Exercise materials.
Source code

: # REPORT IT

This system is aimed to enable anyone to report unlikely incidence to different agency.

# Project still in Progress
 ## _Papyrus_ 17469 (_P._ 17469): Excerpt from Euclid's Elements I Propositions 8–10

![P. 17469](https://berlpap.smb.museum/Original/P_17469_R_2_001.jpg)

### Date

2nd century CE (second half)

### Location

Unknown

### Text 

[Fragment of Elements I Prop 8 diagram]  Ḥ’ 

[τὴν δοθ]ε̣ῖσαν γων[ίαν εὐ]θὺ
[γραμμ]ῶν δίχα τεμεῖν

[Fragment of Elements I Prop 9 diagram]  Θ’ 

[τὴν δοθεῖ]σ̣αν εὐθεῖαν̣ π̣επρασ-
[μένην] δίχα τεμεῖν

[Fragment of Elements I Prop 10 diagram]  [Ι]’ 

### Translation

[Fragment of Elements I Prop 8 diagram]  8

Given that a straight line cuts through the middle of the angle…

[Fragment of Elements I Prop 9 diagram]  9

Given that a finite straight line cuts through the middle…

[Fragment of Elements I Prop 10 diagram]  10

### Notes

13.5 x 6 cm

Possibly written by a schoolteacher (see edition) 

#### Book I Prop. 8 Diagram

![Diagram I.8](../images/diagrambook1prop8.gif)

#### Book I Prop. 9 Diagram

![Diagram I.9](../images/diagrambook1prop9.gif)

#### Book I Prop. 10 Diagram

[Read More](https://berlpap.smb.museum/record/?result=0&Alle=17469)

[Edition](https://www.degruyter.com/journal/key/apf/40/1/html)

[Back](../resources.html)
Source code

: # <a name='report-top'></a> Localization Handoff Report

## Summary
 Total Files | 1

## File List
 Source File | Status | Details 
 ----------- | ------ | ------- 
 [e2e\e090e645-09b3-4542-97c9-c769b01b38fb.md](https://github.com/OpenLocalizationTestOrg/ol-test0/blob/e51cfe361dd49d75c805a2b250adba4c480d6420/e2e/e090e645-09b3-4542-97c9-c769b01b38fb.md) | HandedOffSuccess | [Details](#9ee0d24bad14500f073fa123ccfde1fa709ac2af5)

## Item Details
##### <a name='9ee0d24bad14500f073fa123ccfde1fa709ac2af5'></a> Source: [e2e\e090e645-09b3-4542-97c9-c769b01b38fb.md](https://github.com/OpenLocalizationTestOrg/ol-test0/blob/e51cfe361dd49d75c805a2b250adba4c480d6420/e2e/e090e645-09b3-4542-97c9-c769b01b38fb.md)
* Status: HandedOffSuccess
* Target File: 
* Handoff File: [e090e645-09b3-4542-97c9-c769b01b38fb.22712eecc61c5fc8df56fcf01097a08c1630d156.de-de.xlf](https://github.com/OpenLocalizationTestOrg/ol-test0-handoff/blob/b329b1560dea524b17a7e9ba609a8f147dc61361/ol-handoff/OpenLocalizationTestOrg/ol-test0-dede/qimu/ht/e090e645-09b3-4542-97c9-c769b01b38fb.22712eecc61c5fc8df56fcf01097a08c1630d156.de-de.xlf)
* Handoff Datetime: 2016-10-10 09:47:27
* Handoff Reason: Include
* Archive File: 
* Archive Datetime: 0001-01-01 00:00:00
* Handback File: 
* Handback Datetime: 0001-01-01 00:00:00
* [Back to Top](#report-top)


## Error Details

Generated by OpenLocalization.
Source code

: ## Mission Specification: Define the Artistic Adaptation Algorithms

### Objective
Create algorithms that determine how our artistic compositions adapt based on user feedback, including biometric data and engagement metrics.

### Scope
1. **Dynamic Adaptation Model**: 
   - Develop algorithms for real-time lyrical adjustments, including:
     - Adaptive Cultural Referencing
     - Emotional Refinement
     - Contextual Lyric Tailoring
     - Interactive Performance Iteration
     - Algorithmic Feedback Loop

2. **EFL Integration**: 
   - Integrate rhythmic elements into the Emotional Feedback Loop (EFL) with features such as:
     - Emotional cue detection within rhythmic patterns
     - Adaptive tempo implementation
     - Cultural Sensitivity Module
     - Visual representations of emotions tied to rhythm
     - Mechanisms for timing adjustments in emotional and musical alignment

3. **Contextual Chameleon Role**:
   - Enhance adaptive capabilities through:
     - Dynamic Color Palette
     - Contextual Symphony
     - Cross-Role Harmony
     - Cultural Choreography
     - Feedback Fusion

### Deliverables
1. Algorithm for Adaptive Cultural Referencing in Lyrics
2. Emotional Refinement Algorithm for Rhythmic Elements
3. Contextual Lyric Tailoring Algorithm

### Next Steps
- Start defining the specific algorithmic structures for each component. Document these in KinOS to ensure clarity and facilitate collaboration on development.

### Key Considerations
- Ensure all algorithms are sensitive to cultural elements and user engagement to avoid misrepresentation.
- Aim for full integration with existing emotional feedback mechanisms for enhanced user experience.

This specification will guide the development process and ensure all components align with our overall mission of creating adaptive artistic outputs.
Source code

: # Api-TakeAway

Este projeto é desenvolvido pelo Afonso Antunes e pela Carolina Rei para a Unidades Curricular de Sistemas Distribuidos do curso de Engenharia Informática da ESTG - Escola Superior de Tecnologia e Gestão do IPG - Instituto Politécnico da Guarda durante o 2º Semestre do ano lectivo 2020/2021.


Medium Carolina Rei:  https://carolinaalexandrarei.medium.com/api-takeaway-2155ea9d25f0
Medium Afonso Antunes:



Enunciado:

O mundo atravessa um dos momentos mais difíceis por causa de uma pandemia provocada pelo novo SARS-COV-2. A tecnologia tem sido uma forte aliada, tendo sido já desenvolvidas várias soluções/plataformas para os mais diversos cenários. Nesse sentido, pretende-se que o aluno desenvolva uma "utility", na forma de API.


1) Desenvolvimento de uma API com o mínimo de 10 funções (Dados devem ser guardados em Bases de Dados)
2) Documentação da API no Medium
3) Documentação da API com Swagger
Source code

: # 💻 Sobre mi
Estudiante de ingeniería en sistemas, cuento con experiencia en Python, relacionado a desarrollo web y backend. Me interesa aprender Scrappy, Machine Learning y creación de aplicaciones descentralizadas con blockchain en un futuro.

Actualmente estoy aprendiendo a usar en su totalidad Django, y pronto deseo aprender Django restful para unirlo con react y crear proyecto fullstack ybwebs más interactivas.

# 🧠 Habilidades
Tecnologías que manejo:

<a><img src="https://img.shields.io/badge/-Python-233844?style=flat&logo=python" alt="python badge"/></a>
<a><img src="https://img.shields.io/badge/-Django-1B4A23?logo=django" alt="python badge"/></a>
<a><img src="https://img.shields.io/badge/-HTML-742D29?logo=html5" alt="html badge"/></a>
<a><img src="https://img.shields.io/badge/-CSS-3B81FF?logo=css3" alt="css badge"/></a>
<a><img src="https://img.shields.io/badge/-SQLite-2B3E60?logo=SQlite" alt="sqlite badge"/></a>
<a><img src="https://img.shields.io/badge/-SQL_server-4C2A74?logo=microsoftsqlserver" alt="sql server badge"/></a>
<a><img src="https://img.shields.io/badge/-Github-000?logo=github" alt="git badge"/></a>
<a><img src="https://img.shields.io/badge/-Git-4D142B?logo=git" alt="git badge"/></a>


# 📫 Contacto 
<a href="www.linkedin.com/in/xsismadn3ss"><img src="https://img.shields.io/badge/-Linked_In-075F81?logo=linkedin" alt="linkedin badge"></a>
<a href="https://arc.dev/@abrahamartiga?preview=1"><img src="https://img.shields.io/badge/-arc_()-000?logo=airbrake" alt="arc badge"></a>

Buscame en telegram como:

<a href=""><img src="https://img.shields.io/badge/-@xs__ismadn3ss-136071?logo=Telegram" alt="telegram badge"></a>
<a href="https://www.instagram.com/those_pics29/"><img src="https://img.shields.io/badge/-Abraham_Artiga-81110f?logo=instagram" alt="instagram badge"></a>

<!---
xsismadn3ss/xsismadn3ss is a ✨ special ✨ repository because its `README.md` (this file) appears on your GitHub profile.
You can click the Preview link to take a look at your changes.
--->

Assignment.
Examine the records and pull out every line where the string "HandedOffSuccess" occurs.

Result for this exercise.
 [e2e\e090e645-09b3-4542-97c9-c769b01b38fb.md](https://github.com/OpenLocalizationTestOrg/ol-test0/blob/e51cfe361dd49d75c805a2b250adba4c480d6420/e2e/e090e645-09b3-4542-97c9-c769b01b38fb.md) | HandedOffSuccess | [Details](#9ee0d24bad14500f073fa123ccfde1fa709ac2af5)
* Status: HandedOffSuccess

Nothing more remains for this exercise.